Now, the only missing piece is the aggregation operator. Nevertheless, the framework provides some aggregation operators that we can use. In the following piece of code, we define the federated aggregation mechanism. Moreover, we define the federated government based on the Keras learning model, the federated data, and the aggregation mechanism. The aggregator that we are going to use in this case, is the Federated Averaging defined in the Google's article where the Federated Learning was conceived for the first time.

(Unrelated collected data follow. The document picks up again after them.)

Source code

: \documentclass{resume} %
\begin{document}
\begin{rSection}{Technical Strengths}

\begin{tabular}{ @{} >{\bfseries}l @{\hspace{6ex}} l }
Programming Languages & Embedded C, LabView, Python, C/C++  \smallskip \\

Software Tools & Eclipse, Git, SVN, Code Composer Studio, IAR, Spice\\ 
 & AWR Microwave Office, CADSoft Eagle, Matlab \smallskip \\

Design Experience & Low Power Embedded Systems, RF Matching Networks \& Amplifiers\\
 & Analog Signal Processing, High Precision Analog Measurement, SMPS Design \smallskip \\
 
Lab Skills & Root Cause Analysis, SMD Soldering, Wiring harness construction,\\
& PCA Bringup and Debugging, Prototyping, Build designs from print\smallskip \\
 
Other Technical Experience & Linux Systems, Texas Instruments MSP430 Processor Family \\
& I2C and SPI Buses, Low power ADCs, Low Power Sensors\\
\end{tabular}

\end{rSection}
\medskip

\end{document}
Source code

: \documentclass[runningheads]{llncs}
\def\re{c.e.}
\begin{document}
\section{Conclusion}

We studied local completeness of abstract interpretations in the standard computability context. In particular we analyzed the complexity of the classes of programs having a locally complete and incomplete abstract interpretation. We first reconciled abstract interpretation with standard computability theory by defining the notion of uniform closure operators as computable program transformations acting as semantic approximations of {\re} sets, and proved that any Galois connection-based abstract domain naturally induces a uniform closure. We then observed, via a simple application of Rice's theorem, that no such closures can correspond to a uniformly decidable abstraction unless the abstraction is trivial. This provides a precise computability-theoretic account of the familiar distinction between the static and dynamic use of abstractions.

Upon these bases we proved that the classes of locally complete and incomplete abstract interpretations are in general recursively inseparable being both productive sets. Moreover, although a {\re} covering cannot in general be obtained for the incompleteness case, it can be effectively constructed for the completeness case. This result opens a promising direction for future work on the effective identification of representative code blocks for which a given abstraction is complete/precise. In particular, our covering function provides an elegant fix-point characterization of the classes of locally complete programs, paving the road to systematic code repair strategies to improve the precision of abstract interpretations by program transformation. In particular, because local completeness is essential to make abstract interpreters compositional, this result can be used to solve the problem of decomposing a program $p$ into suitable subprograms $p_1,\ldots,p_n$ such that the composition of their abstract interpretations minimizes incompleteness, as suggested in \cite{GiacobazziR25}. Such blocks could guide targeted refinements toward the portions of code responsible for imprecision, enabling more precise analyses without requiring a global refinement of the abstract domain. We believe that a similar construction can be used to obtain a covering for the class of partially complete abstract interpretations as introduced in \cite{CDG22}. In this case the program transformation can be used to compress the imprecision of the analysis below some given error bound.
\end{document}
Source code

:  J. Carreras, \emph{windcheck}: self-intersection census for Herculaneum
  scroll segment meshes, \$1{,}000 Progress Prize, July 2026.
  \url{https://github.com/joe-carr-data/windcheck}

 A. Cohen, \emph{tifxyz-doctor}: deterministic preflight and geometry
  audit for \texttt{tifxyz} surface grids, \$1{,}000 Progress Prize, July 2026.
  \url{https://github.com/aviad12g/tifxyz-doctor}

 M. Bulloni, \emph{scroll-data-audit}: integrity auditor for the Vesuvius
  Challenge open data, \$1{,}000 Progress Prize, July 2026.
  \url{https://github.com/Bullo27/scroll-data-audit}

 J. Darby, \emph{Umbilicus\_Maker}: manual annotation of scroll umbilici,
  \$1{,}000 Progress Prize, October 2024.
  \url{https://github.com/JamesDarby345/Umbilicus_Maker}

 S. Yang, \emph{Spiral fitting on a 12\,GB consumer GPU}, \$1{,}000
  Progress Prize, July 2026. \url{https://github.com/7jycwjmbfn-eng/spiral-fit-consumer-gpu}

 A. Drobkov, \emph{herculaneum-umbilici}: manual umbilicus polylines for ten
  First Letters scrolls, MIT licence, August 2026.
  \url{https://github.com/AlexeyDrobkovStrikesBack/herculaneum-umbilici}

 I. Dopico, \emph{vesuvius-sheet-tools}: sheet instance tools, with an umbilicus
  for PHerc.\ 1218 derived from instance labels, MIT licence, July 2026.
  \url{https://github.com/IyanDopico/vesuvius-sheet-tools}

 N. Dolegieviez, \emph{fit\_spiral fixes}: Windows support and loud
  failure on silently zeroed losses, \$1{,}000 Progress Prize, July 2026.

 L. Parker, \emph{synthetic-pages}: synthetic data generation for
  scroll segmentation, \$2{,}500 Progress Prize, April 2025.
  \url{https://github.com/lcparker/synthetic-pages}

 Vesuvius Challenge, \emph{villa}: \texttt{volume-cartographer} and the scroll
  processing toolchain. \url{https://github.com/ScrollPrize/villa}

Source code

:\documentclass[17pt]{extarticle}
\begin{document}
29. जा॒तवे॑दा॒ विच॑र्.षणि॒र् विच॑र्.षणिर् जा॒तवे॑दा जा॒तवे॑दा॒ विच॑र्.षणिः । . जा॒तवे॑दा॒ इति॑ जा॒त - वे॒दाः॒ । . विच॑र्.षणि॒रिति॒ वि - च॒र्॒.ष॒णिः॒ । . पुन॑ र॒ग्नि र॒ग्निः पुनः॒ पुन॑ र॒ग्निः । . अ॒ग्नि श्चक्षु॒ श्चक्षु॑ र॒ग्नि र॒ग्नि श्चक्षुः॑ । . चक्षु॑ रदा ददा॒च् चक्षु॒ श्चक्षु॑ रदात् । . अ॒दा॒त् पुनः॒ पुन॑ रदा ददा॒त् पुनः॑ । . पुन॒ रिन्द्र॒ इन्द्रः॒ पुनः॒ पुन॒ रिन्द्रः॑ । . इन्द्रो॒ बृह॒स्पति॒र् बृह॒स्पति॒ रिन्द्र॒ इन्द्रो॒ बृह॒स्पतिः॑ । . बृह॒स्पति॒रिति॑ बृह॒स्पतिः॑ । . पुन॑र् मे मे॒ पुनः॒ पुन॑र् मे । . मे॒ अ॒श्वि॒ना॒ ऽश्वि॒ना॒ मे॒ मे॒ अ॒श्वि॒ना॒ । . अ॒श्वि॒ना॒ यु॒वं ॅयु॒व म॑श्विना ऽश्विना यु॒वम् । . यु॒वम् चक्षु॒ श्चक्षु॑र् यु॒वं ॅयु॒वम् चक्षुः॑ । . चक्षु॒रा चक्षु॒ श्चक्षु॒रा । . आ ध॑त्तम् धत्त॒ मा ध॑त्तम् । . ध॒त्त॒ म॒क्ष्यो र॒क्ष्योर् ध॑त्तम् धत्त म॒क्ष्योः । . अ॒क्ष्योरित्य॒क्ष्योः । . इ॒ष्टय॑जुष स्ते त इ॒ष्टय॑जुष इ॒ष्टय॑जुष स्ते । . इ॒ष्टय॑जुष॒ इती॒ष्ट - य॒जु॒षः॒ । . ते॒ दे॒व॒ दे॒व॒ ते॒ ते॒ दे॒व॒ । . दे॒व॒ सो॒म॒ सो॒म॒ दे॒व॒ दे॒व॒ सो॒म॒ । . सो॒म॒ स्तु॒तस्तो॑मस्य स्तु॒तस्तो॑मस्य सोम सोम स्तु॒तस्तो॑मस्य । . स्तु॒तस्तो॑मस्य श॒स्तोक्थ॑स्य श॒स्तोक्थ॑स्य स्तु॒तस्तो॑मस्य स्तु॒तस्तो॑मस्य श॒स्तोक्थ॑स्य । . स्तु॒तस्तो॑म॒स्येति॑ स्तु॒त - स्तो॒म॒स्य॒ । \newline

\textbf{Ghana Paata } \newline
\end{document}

aggregator = shfl.federated_aggregator.FedAvgAggregator()
federated_government = shfl.federated_government.FederatedGovernment(emnist_model(), nodes_federation, aggregator)
2022-04-25 12:19:18.316911: W tensorflow/stream_executor/platform/default/dso_loader.cc:64] Could not load dynamic library 'libcuda.so.1'; dlerror: libcuda.so.1: cannot open shared object file: No such file or directory
2022-04-25 12:19:18.316929: W tensorflow/stream_executor/cuda/cuda_driver.cc:269] failed call to cuInit: UNKNOWN ERROR (303)
2022-04-25 12:19:18.316944: I tensorflow/stream_executor/cuda/cuda_diagnostics.cc:156] kernel driver does not appear to be running on this host (SH-083-WS): /proc/driver/nvidia/version does not exist
2022-04-25 12:19:18.317115: I tensorflow/core/platform/cpu_feature_guard.cc:151] This TensorFlow binary is optimized with oneAPI Deep Neural Network Library (oneDNN) to use the following CPU instructions in performance-critical operations:  AVX2 FMA
To enable them in other operations, rebuild TensorFlow with the appropriate compiler flags.

2) Run the experiment

2.1) Federated

We are now ready to execute our federated learning algorithm. Each communication round, we will show the loss of the model and the accuracy obtained. Let's see what we obtain:

federated_government.run_rounds(5, test_data, test_labels)
WARNING:tensorflow:5 out of the last 13 calls to <function Model.make_test_function.<locals>.test_function at 0x7fbbcc5268b0> triggered tf.function retracing. Tracing is expensive and the excessive number of tracings could be due to (1) creating @tf.function repeatedly in a loop, (2) passing tensors with different shapes, (3) passing Python objects instead of tensors. For (1), please define your @tf.function outside of the loop. For (2), @tf.function has experimental_relax_shapes=True option that relaxes argument shapes that can avoid unnecessary retracing. For (3), please refer to https://www.tensorflow.org/guide/function#controlling_retracing and https://www.tensorflow.org/api_docs/python/tf/function for  more details.
WARNING:tensorflow:5 out of the last 13 calls to <function Model.make_test_function.<locals>.test_function at 0x7fbbe41353a0> triggered tf.function retracing. Tracing is expensive and the excessive number of tracings could be due to (1) creating @tf.function repeatedly in a loop, (2) passing tensors with different shapes, (3) passing Python objects instead of tensors. For (1), please define your @tf.function outside of the loop. For (2), @tf.function has experimental_relax_shapes=True option that relaxes argument shapes that can avoid unnecessary retracing. For (3), please refer to https://www.tensorflow.org/guide/function#controlling_retracing and https://www.tensorflow.org/api_docs/python/tf/function for  more details.
Evaluation in round 0:

Collaborative model test -> loss: 1.9170536994934082  categorical_accuracy: 0.6445249915122986

Evaluation in round 1:

Collaborative model test -> loss: 1.0888532400131226  categorical_accuracy: 0.7615249752998352

Evaluation in round 2:

Collaborative model test -> loss: 0.737216055393219  categorical_accuracy: 0.8216500282287598

Evaluation in round 3:

Collaborative model test -> loss: 0.5709713697433472  categorical_accuracy: 0.8522999882698059

Evaluation in round 4:

Collaborative model test -> loss: 0.48093652725219727  categorical_accuracy: 0.8719750046730042

It is really interesting to see how the accuracy improves when the number of rounds increases. This is due to the fact that the averaged parameters are being updated in the server in each round and sent back to the nodes. Upon receiving these parameters, the local nodes initializes their models with the received weights, and train for some numbers of iterations. This tends to improve the training.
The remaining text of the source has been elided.